## WHAT TO DO
Copy out the lines below that hold the word "frac".

## SUPPLIED INFORMATION
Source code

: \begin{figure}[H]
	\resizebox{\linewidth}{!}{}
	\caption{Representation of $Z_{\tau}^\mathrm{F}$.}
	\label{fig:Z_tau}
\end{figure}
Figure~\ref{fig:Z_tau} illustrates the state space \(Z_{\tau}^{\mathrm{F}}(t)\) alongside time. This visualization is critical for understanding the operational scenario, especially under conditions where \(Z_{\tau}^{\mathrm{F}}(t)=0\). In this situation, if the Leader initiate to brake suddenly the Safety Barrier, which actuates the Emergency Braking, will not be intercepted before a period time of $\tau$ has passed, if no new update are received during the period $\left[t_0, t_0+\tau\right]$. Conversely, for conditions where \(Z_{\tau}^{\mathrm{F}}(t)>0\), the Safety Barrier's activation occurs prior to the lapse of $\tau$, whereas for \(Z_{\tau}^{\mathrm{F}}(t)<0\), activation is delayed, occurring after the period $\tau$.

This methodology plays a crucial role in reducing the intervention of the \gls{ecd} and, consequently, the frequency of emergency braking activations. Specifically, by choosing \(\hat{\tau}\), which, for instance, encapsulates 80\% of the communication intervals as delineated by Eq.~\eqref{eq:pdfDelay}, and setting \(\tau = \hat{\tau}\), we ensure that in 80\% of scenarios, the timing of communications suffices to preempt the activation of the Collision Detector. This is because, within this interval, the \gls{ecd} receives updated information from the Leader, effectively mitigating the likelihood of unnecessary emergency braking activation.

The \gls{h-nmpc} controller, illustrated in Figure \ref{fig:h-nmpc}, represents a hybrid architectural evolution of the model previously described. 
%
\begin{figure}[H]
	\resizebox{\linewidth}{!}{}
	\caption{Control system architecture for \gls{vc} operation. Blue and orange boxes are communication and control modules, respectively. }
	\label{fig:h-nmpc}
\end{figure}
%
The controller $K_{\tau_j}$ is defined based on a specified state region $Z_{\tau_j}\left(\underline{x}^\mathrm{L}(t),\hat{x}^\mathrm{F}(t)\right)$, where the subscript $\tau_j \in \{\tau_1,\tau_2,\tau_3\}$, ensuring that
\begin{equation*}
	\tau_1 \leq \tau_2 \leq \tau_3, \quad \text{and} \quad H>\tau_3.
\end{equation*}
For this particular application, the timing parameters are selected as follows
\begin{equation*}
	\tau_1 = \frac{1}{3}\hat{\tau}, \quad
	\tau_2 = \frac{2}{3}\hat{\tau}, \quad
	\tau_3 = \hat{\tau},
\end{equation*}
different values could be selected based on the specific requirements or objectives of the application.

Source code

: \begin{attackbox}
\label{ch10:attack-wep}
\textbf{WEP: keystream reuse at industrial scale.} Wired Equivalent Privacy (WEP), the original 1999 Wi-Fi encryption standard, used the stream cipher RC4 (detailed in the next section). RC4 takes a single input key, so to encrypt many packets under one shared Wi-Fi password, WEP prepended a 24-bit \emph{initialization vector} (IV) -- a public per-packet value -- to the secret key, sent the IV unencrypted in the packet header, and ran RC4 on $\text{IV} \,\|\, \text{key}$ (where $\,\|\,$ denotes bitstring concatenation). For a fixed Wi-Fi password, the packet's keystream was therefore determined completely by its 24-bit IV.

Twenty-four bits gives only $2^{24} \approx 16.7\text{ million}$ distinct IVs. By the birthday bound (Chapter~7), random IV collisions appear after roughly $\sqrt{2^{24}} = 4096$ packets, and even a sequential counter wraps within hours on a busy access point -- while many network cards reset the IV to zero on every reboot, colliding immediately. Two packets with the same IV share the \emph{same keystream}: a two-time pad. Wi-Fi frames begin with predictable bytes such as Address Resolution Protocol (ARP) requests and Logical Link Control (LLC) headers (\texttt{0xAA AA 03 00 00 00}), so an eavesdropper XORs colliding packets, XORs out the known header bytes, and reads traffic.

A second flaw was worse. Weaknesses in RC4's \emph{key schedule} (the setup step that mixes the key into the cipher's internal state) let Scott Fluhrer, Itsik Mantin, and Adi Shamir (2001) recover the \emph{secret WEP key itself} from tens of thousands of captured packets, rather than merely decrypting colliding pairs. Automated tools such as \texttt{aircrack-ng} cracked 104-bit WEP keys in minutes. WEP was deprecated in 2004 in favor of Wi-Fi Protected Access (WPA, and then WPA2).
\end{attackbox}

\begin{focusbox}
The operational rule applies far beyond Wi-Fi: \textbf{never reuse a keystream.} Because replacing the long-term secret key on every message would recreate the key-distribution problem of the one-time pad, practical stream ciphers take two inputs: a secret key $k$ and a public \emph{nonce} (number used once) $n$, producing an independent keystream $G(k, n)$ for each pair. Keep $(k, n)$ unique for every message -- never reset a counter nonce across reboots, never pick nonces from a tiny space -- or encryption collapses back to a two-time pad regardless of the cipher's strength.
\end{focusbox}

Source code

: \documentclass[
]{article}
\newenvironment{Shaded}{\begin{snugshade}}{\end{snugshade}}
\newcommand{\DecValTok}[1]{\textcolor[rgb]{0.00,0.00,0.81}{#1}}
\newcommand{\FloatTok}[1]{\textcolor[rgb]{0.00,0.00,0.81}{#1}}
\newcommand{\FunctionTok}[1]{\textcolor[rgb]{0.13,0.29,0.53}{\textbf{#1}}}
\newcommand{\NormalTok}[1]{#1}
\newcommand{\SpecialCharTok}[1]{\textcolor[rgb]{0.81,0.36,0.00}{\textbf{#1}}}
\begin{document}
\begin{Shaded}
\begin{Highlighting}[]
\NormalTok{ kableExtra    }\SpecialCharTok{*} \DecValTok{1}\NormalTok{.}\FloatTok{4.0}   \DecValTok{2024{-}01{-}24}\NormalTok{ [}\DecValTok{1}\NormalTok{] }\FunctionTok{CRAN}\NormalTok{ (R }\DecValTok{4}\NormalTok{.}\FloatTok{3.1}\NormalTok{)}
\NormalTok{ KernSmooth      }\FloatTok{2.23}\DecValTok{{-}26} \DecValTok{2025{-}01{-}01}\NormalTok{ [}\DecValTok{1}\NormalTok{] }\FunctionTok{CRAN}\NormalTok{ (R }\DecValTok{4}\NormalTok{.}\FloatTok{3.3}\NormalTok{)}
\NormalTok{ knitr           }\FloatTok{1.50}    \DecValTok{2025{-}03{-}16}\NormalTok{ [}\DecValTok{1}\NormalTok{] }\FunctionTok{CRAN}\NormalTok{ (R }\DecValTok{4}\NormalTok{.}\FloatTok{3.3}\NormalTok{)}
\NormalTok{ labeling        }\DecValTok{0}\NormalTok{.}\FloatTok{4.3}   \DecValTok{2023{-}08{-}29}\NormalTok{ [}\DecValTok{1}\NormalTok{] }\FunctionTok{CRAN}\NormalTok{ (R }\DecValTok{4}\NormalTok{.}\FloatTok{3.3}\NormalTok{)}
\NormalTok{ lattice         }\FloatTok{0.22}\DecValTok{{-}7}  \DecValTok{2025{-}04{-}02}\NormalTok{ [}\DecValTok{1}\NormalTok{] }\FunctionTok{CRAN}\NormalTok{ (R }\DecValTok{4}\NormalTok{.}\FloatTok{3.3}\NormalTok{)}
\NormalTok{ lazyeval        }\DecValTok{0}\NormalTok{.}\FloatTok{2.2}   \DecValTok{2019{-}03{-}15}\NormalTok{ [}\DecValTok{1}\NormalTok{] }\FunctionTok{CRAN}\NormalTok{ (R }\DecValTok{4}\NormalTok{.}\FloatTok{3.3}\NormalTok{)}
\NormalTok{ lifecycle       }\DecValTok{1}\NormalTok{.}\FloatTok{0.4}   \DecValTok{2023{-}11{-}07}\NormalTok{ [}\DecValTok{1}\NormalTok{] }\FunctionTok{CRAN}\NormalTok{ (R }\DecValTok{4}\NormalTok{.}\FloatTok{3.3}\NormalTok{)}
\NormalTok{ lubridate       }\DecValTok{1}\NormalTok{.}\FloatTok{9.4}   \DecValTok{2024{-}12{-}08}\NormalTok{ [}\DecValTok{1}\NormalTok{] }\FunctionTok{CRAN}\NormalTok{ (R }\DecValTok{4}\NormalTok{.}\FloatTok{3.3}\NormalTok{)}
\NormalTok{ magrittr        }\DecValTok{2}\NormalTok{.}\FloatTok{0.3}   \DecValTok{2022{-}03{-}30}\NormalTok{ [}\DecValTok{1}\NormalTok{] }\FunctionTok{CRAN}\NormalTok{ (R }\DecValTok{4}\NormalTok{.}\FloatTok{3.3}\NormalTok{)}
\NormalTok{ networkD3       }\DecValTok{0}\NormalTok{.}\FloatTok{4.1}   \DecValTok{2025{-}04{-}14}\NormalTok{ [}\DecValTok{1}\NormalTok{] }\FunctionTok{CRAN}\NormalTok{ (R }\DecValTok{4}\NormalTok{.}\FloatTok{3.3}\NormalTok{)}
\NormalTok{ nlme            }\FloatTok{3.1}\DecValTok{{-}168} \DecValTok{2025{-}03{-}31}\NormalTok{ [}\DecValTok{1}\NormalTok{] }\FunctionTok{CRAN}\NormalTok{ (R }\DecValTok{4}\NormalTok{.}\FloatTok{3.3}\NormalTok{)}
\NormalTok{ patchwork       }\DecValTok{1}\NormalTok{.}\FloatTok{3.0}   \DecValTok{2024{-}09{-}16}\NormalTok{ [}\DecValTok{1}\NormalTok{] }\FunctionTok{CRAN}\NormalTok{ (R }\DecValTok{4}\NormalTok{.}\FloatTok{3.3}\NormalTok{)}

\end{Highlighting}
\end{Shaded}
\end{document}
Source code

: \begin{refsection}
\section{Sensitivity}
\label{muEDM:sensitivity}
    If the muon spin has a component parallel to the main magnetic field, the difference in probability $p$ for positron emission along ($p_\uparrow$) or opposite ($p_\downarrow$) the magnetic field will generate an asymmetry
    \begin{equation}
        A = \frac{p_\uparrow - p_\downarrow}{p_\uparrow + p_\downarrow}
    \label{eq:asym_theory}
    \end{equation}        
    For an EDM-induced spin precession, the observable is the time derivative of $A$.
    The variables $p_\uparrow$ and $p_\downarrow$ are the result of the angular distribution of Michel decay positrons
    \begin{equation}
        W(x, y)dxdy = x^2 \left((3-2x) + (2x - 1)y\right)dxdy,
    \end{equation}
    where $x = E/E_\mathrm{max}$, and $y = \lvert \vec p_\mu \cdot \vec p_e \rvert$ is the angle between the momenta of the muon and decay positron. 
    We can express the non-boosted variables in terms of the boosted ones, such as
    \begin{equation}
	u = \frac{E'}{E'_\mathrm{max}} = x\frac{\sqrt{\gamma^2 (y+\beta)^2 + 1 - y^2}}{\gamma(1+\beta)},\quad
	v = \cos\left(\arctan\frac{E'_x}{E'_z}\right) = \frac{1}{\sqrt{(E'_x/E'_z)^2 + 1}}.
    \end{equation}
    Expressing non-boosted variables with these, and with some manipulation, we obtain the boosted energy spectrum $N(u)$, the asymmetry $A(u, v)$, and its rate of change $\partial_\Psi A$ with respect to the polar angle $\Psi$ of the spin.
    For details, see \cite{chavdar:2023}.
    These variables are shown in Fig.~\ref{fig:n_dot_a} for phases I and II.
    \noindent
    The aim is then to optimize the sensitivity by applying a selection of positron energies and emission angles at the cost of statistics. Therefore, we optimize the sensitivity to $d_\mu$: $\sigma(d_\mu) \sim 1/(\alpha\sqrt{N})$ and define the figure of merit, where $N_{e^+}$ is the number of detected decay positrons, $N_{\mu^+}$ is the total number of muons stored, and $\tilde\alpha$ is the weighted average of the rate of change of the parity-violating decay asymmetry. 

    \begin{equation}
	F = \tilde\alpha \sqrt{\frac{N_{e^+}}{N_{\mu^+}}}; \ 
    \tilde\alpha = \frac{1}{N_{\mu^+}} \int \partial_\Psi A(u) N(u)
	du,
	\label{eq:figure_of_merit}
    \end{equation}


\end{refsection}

## WRITTEN RESPONSE
	\tau_1 = \frac{1}{3}\hat{\tau}, \quad
	\tau_2 = \frac{2}{3}\hat{\tau}, \quad
        A = \frac{p_\uparrow - p_\downarrow}{p_\uparrow + p_\downarrow}
	u = \frac{E'}{E'_\mathrm{max}} = x\frac{\sqrt{\gamma^2 (y+\beta)^2 + 1 - y^2}}{\gamma(1+\beta)},\quad
	v = \cos\left(\arctan\frac{E'_x}{E'_z}\right) = \frac{1}{\sqrt{(E'_x/E'_z)^2 + 1}}.
	F = \tilde\alpha \sqrt{\frac{N_{e^+}}{N_{\mu^+}}}; \ 
    \tilde\alpha = \frac{1}{N_{\mu^+}} \int \partial_\Psi A(u) N(u)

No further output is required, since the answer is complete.